The EPA intervened for a number of reasons, often compensating for a lack of resources and expertise. But primarily the agency acted because the states—in a desperate race to grow their economies—deprioritized clean air and water.

“There was competition among the states for industry,” notes A. James Barnes, who served as special assistant and later chief of staff to the EPA’s first administrator, William Ruckelshaus. “It was not unusual to see ads in northern newspapers inviting industry to move to southern states because the environmental regulators would be easier on them.”

According to Barnes, state governors personally interceded to prevent their attorneys general from prosecuting major polluters, either to protect jobs or keep the industries in their back pockets. The consequences were impossible to ignore. Barnes grew up near Michigan’s Flint River, which often ran red or green because of a paint facility that discharged untreated tints into the water. The impacts of these laxities traveled far beyond state borders. Water and air pollution—like water and air itself—is not static.

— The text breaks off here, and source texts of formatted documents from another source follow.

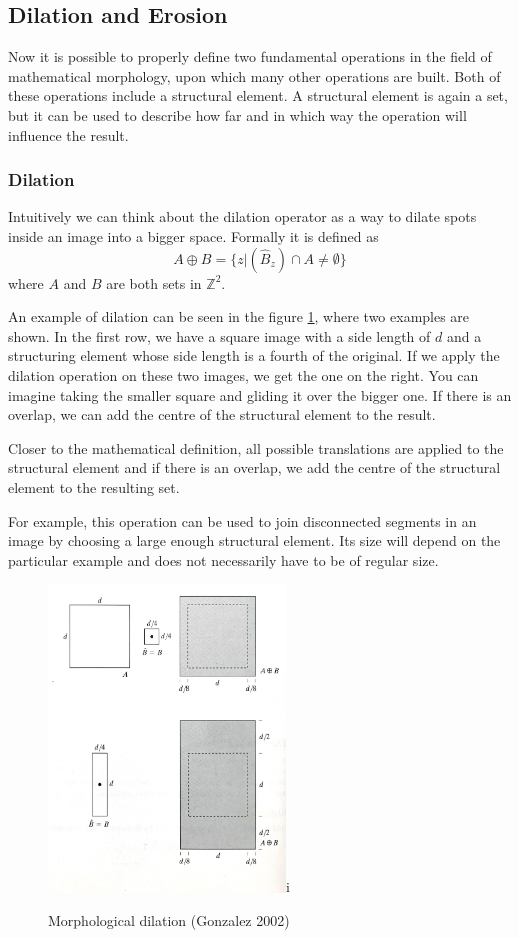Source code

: \documentclass[
  digital,     %
  oneside,     %
  nosansbold,  %
  nocolorbold, %
  lof,         %
  lot,         %
]{fithesis4}
\newcommand*{\Z}{\ensuremath{\mathbb{Z}}}
\begin{document}
\subsection{Dilation and Erosion}
Now it is possible to properly define two fundamental operations in the field of
mathematical morphology, upon which many other operations are built. Both of
these operations include a structural element. A structural element is again a
set, but it can be used to describe how far and in which way the operation will
influence the result.


\subsubsection{Dilation}
Intuitively we can think about the dilation operator as a way to dilate spots
inside an image into a bigger space. Formally it is defined as
\parencite{gonzalez2002}
$$A \oplus B = \{z | (\hat{B}_z) \cap A \neq \emptyset\}$$
where $A$ and $B$ are both sets in $\Z^2$.

An example of dilation can be seen in the figure \ref{fig:morph_dilation}, where
two examples are shown. In the first row, we have a square image with a side
length of $d$ and a structuring element whose side length is a fourth of the
original. If we apply the dilation operation on these two images, we get the one
on the right. You can imagine taking the smaller square and gliding it over the
bigger one. If there is an overlap, we can add the centre of the structural
element to the result.

Closer to the mathematical definition, all possible translations are applied to
the structural element and if there is an overlap, we add the centre of the
structural element to the resulting set.

For example, this operation can be used to join disconnected segments in an
image by choosing a large enough structural element. Its size will depend on the
particular example and does not necessarily have to be of regular size.

\begin{figure}
    \begin{center}
        \includegraphics[width=6.3cm]{resources/morph_dilation.jpg}i
    \end{center}
    \caption{Morphological dilation (Gonzalez 2002)} %
    \label{fig:morph_dilation}
\end{figure}
\end{document}
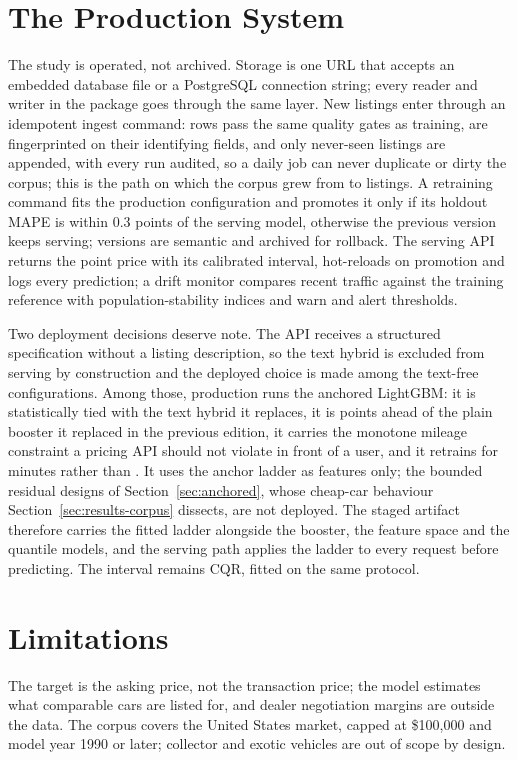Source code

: \documentclass[journal,10pt]{IEEEtran}
\begin{document}
\section{The Production System}
\label{sec:production}
The study is operated, not archived. Storage is one URL that accepts an embedded database file or a PostgreSQL connection string; every reader and writer in the package goes through the same layer. New listings enter through an idempotent ingest command: rows pass the same quality gates as training, are fingerprinted on their identifying fields, and only never-seen listings are appended, with every run audited, so a daily job can never duplicate or dirty the corpus; this is the path on which the corpus grew from \PilotRows{} to \NRows{} listings. A retraining command fits the production configuration and promotes it only if its holdout MAPE is within 0.3 points of the serving model, otherwise the previous version keeps serving; versions are semantic and archived for rollback. The serving API returns the point price with its calibrated interval, hot-reloads on promotion and logs every prediction; a drift monitor compares recent traffic against the training reference with population-stability indices and warn and alert thresholds.

Two deployment decisions deserve note. The API receives a structured specification without a listing description, so the text hybrid is excluded from serving by construction and the deployed choice is made among the text-free configurations. Among those, production runs the anchored LightGBM: it is statistically tied with the text hybrid it replaces, it is \AnchorGain{} points ahead of the plain booster it replaced in the previous edition, it carries the monotone mileage constraint a pricing API should not violate in front of a user, and it retrains for \AnchLgbmFitMin{} minutes rather than \ChampionFitMin{}. It uses the anchor ladder as features only; the bounded residual designs of Section~\ref{sec:anchored}, whose cheap-car behaviour Section~\ref{sec:results-corpus} dissects, are not deployed. The staged artifact therefore carries the fitted ladder alongside the booster, the feature space and the quantile models, and the serving path applies the ladder to every request before predicting. The interval remains CQR, fitted on the same protocol.

\section{Limitations}
\label{sec:limitations}
The target is the asking price, not the transaction price; the model estimates what comparable cars are listed for, and dealer negotiation margins are outside the data. The corpus covers the United States market, capped at \$100{,}000 and model year 1990 or later; collector and exotic vehicles are out of scope by design.
\end{document}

While Pruitt depicts the EPA as a villain concentrating regulatory power at the federal level, it was more often Congress that took action in response to public demands—and with good results. During the EPA’s existence, emissions of the most common air pollutants have dropped by an average of 70 percent. Those reductions have prevented hundreds of thousands of early deaths and millions of lost work days. Take as an example the Mercury and Air Toxics Standards, a rule that Pruitt has tried, and so far failed, to nullify. These regulations will prevent 11,000 premature deaths, 4,700 heart attacks, and 130,000 asthma attacks every year. The benefits are nine times the cost. The need for the rule could not be more evident.

Ideology First

Pruitt belongs to a movement that believes the federal government has little role in safeguarding our well-being. The problem with ideologues like him is that they don’t let facts get in the way of their preconceived notions. History proves that weakening or eliminating the EPA will result in dirtier air, more polluted water, and environmental disasters on a scale not seen for decades.

Pruitt’s arguments against the EPA’s life-saving rules are so flimsy that it’s hard to see how the general public would ever get behind them. But we do know he’s got one sector squarely in his corner. In 2014, the New York Times revealed that a letter sent to the EPA with Pruitt’s signature was actually authored by lawyers for one of Oklahoma’s largest oil and gas companies. Pruitt has never denied the report. When he was nominated, fossil-fuel interests celebrated, while environmental and public health advocates cringed.

Scott Pruitt clearly has no interest in safeguarding our health and environment. He serves his extremist ideology. He serves his patrons in the oil industry. But he won’t serve you.